Her shoulders slacked and she huffed out a breath. Hell, that was close.

  Striding away, Travis called over his shoulder, “I wouldn’t put anything in his fridge. He used to keep dead body parts in the freezer.”

  “Yeah, right,” she muttered. At least she could loosen her death grip on the phone and the mug now that he’d moved away.

  He raised a hand. “Honest truth.”

  She looked over her shoulder at the fridge. Eww.

  …

  He had less than no hope of concentrating on anything at work. When he’d walked in, late as LeAnn had mentioned, he and Betty had opted not to make eye contact for the day. Hiding out in his office should have given him ample time to catch up…but for two details—two items.

  Item one being his scent-matched source of frustration. He’d seen her naked, and he couldn’t unsee that…and, honestly, he didn’t want to. But the image of her leaning over him was burned into his retinas. Even when he closed his eyes, LeAnn was there. She was gorgeous. She was like a wall pinup in his brain for the day.

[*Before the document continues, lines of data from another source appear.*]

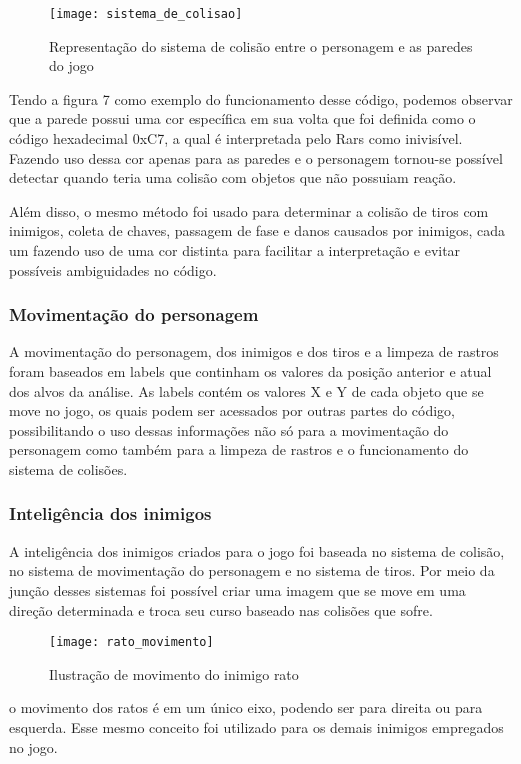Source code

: \documentclass[conference]{IEEEtran}
\begin{document}
\begin{figure}[h]
\centering
\texttt{[image: sistema\_de\_colisao]}
\caption{Representação do sistema de colisão entre o personagem e as paredes do jogo}
\end{figure}  

Tendo a figura 7 como exemplo do funcionamento desse código, podemos observar que a parede possui uma cor específica em sua volta que foi definida como o código hexadecimal 0xC7, a qual é interpretada pelo Rars como inivisível. Fazendo uso dessa cor apenas para as paredes e o personagem tornou-se possível detectar quando teria uma colisão com objetos que não possuiam reação.

Além disso, o mesmo método foi usado para determinar a colisão de tiros com inimigos, coleta de chaves, passagem de fase e danos causados por inimigos, cada um fazendo uso de uma cor distinta para facilitar a interpretação e evitar possíveis ambiguidades no código.
\subsubsection{Movimentação do personagem} 
  A movimentação do personagem, dos inimigos e dos tiros e a limpeza de rastros foram baseados em labels que continham  os valores da posição anterior e atual dos alvos da análise. As labels contém os valores X e Y de cada objeto que se move no jogo, os quais podem ser acessados por outras partes do código, possibilitando o uso dessas informações não só para a movimentação do personagem como também para a limpeza de rastros e o funcionamento do sistema de colisões.
  
\subsubsection{Inteligência dos inimigos} 
A inteligência dos inimigos criados para o jogo foi baseada no sistema de colisão, no sistema de movimentação do personagem e no sistema de tiros. Por meio da junção desses sistemas foi possível criar uma imagem que se move em uma direção determinada e troca seu curso baseado nas colisões que sofre.

\begin{figure}[h]
\centering
\texttt{[image: rato\_movimento]}
\caption{Ilustração de movimento do inimigo rato}
\end{figure}  

o movimento dos ratos é em um único eixo, podendo ser para direita ou para esquerda. Esse mesmo conceito foi utilizado para os demais inimigos empregados no jogo.
 
\end{document}
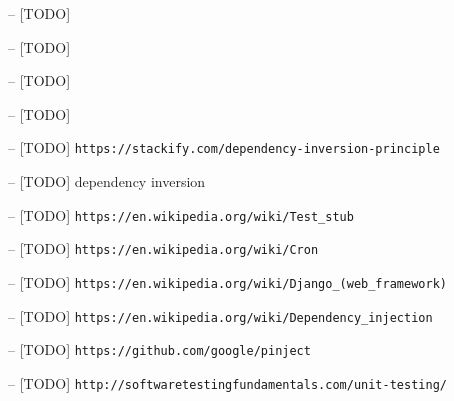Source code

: \begin{thebibliography}{99999}
\singlespace\normalsize

 -- [TODO]

 -- [TODO]

 -- [TODO]

 -- [TODO]

 -- [TODO] \verb|https://stackify.com/dependency-inversion-principle|

 -- [TODO] dependency inversion

 -- [TODO] \verb|https://en.wikipedia.org/wiki/Test_stub|

 -- [TODO] \verb|https://en.wikipedia.org/wiki/Cron|

 -- [TODO] \verb|https://en.wikipedia.org/wiki/Django_(web_framework)|

 -- [TODO] \verb|https://en.wikipedia.org/wiki/Dependency_injection|

 -- [TODO] \verb|https://github.com/google/pinject|

 -- [TODO] \verb|http://softwaretestingfundamentals.com/unit-testing/|

\end{thebibliography}
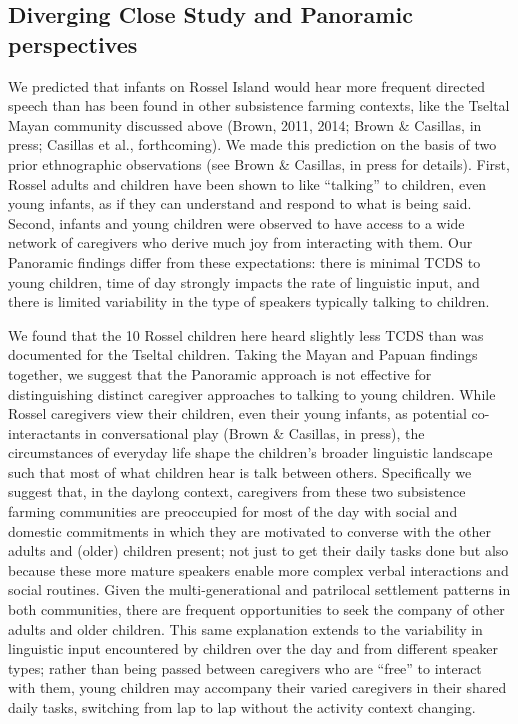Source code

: \documentclass[,man,floatsintext]{apa6}
\begin{document}
\subsection{Diverging Close Study and Panoramic
perspectives}\label{diverging-close-study-and-panoramic-perspectives}

We predicted that infants on Rossel Island would hear more frequent
directed speech than has been found in other subsistence farming
contexts, like the Tseltal Mayan community discussed above (Brown, 2011,
2014; Brown \& Casillas, in press; Casillas et al., forthcoming). We
made this prediction on the basis of two prior ethnographic observations
(see Brown \& Casillas, in press for details). First, Rossel adults and
children have been shown to like \enquote{talking} to children, even
young infants, as if they can understand and respond to what is being
said. Second, infants and young children were observed to have access to
a wide network of caregivers who derive much joy from interacting with
them. Our Panoramic findings differ from these expectations: there is
minimal TCDS to young children, time of day strongly impacts the rate of
linguistic input, and there is limited variability in the type of
speakers typically talking to children.

We found that the 10 Rossel children here heard slightly less TCDS than
was documented for the Tseltal children. Taking the Mayan and Papuan
findings together, we suggest that the Panoramic approach is not
effective for distinguishing distinct caregiver approaches to talking to
young children. While Rossel caregivers view their children, even their
young infants, as potential co-interactants in conversational play
(Brown \& Casillas, in press), the circumstances of everyday life shape
the children's broader linguistic landscape such that most of what
children hear is talk between others. Specifically we suggest that, in
the daylong context, caregivers from these two subsistence farming
communities are preoccupied for most of the day with social and domestic
commitments in which they are motivated to converse with the other
adults and (older) children present; not just to get their daily tasks
done but also because these more mature speakers enable more complex
verbal interactions and social routines. Given the multi-generational
and patrilocal settlement patterns in both communities, there are
frequent opportunities to seek the company of other adults and older
children. This same explanation extends to the variability in linguistic
input encountered by children over the day and from different speaker
types; rather than being passed between caregivers who are
\enquote{free} to interact with them, young children may accompany their
varied caregivers in their shared daily tasks, switching from lap to lap
without the activity context changing.
\end{document}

  Item two was all the crazy assertions she’d made. He rubbed both his hands down his face. This was asinine. Anything she said was insane ramblings from a mentally unstable, albeit very hot, woman. There was no reason to suppose that Ross was still alive. None. He based his actions on logic and reason and… He called Miller anyway—on his cellphone—after he’d closed the door to his office.

  “Well, hell, Travis, I didn’t realize we’d be chatting every day now. I knew it was a mistake to let you see me naked.”

  Normally he’d have some response, but he couldn’t seem to keep his mind on anything. Well, not anything without blue eyes and satiny brown hair and a body that wouldn’t quit.

  “How sure are you that you killed Ross?” Travis asked the Alpha of the Black Tusk pack.

  “Pretty damn,” Miller said with a snort of disbelief. “You don’t really recover from being torn to pieces. My pack didn’t exactly take kindly to what he did to one of our own—beyond bringing the poachers. Colby was pack to us.”

  “And you’re sure it was him—not the wolf he let loose.” Jordan had mentioned Ross had released an actual wolf that looked just like him.

  There was a telltale pause before Miller said, “Yeah, of course it was him.”

  “You saw his tattoo?”

  “Tattoo?”

  “All of Rainier has phosphorous tattoos that you can see in both forms. You might have been able to see it somewhat with the shade of the trees.”

  “I didn’t notice a tattoo, but it happened fast. Once we caught him…well, it was over quick. A pack killing isn’t pretty. We don’t stop and shake hands and check out each other’s ink.”

  That’s what he figured. It had to have been Ross. An actual wolf wouldn’t behave the same or smell the same. Then again, pack thinking sometimes overrode rational thought. If they’d seen a wolf that looked like Ross, the Black Tusk pack might have convinced themselves it was him. Hell. This was a pain. LeAnn had made him doubt himself.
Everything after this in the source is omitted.